Recap: Modders have known since last year that AMD was developing a version of FSR 4 that supports older Radeon graphics cards. Still, despite growing outcry from RX 7000 and RX 6000 owners, the GPU manufacturer remained silent about its plans to release the AI upscaling model until this week. Early testing indicates that, while performance savings are significantly smaller than on RX 9000 cards, the image quality enhancements remain worthwhile.
AMD's gaming and graphics VP, Jack Huynh, recently confirmed that Radeon RX 7000 graphics cards will begin supporting FSR 4.1 this summer, with support for RX 6000 arriving in early 2027. The company's presentation confirms what recent leaks indicated: the older GPUs will rely on INT8 processing, a slower alternative to the RX 9000 lineup's FP8.
Similar to Nvidia's DLSS and Intel's XeSS, AMD's FSR 4 uses machine learning to upscale games with image quality far superior to FSR 3. While DLSS has used ML since the RTX 3000 series launched in 2020, FSR 4 currently only supports RX 9000 cards, which began shipping last year.

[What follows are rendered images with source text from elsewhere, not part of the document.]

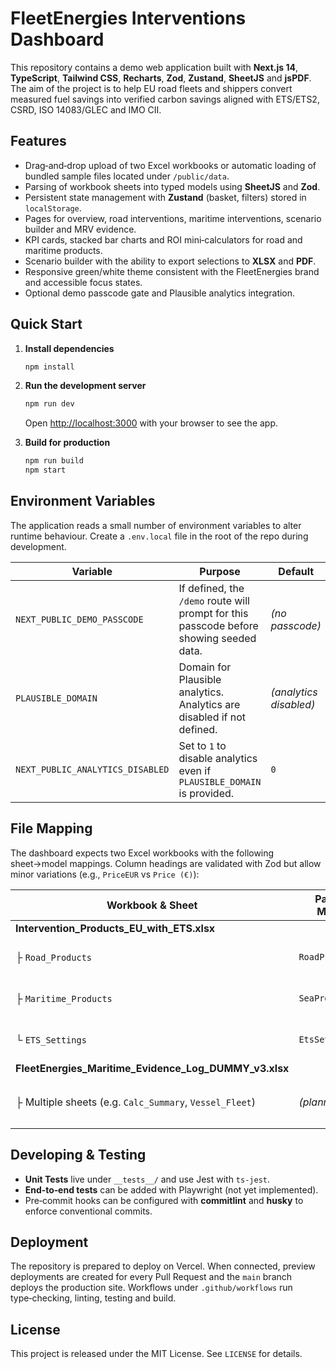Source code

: # FleetEnergies Interventions Dashboard

This repository contains a demo web application built with **Next.js 14**, **TypeScript**, **Tailwind CSS**, **Recharts**, **Zod**, **Zustand**, **SheetJS** and **jsPDF**. The aim of the project is to help EU road fleets and shippers convert measured fuel savings into verified carbon savings aligned with ETS/ETS2, CSRD, ISO 14083/GLEC and IMO CII.

## Features

* Drag‑and‑drop upload of two Excel workbooks or automatic loading of bundled sample files located under `/public/data`.
* Parsing of workbook sheets into typed models using **SheetJS** and **Zod**.
* Persistent state management with **Zustand** (basket, filters) stored in `localStorage`.
* Pages for overview, road interventions, maritime interventions, scenario builder and MRV evidence.
* KPI cards, stacked bar charts and ROI mini‑calculators for road and maritime products.
* Scenario builder with the ability to export selections to **XLSX** and **PDF**.
* Responsive green/white theme consistent with the FleetEnergies brand and accessible focus states.
* Optional demo passcode gate and Plausible analytics integration.

## Quick Start

1. **Install dependencies**

   ```bash
   npm install
   ```

2. **Run the development server**

   ```bash
   npm run dev
   ```

   Open [http://localhost:3000](http://localhost:3000) with your browser to see the app.

3. **Build for production**

   ```bash
   npm run build
   npm start
   ```

## Environment Variables

The application reads a small number of environment variables to alter runtime behaviour. Create a `.env.local` file in the root of the repo during development.

| Variable | Purpose | Default |
|---|---|---|
| `NEXT_PUBLIC_DEMO_PASSCODE` | If defined, the `/demo` route will prompt for this passcode before showing seeded data. | *(no passcode)* |
| `PLAUSIBLE_DOMAIN` | Domain for Plausible analytics. Analytics are disabled if not defined. | *(analytics disabled)* |
| `NEXT_PUBLIC_ANALYTICS_DISABLED` | Set to `1` to disable analytics even if `PLAUSIBLE_DOMAIN` is provided. | `0` |

## File Mapping

The dashboard expects two Excel workbooks with the following sheet→model mappings. Column headings are validated with Zod but allow minor variations (e.g., `PriceEUR` vs `Price (€)`):

| Workbook & Sheet | Parsed Model | Notes |
|---|---|---|
| **Intervention_Products_EU_with_ETS.xlsx** | | |
| ├ `Road_Products` | `RoadProduct[]` | Contains road intervention measures with pricing and saving percentages. |
| ├ `Maritime_Products` | `SeaProduct[]` | Contains maritime intervention measures with vessel class and fuel type. |
| └ `ETS_Settings` | `EtsSettings` | Defines ETS and ETS2 prices, lane coverage share and phase‑in factors. |
| **FleetEnergies_Maritime_Evidence_Log_DUMMY_v3.xlsx** | | |
| ├ Multiple sheets (e.g. `Calc_Summary`, `Vessel_Fleet`) | *(planned)* | Parsing functions are stubbed – extend `parseMaritimeEvidenceWorkbook` to ingest these sheets. |

## Developing & Testing

* **Unit Tests** live under `__tests__/` and use Jest with `ts-jest`.
* **End‑to‑end tests** can be added with Playwright (not yet implemented).
* Pre‑commit hooks can be configured with **commitlint** and **husky** to enforce conventional commits.

## Deployment

The repository is prepared to deploy on Vercel. When connected, preview deployments are created for every Pull Request and the `main` branch deploys the production site. Workflows under `.github/workflows` run type‑checking, linting, testing and build.

## License

This project is released under the MIT License. See `LICENSE` for details.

– Jack Huynh (@jackhuynh) May 14, 2026
Last summer, leaked source code revealed a version of FSR 4 that runs on older Radeon models, which modders promptly tested. TechSpot's analysis shows that, while FSR 4 carries a performance penalty compared to FSR 3, it looks far better and still runs better than native rendering.
The INT8 version on RX 7000 and 6000 cards also looks close enough to the FP8 version on RX 9000 that most users will struggle to tell the difference. Whether AMD has optimized the technology beyond last year's leaked source code remains unclear.
While bringing the new upscaler to older GPUs might give users one less reason to upgrade to RX 9000, the current market already discourages upgrading. Component shortages due to the AI boom and the conflict in Iran have inflated GPU prices, making older cards a more sensible buy. With Nvidia possibly planning to relaunch the RTX 3060 this year, FSR 4 could make RX 7000 and 6000 cards more competitive against it.


AMD's announcement also raises the question of whether the feature will support handheld gaming PCs and Valve's upcoming Steam Machine. The Steam Machine's custom dedicated GPU uses RDNA 3.5, a refresh of the architecture found in RX 7000 cards, and is expected to rely heavily on FSR 4 to achieve 4K gaming.
Meanwhile, most handheld gaming PCs, including the Steam Deck, feature APUs based on RDNA 2 (RX 6000 GPUs), RDNA 3, and RDNA 3.5. Early testing by modders indicates that they could support INT8 FSR 4.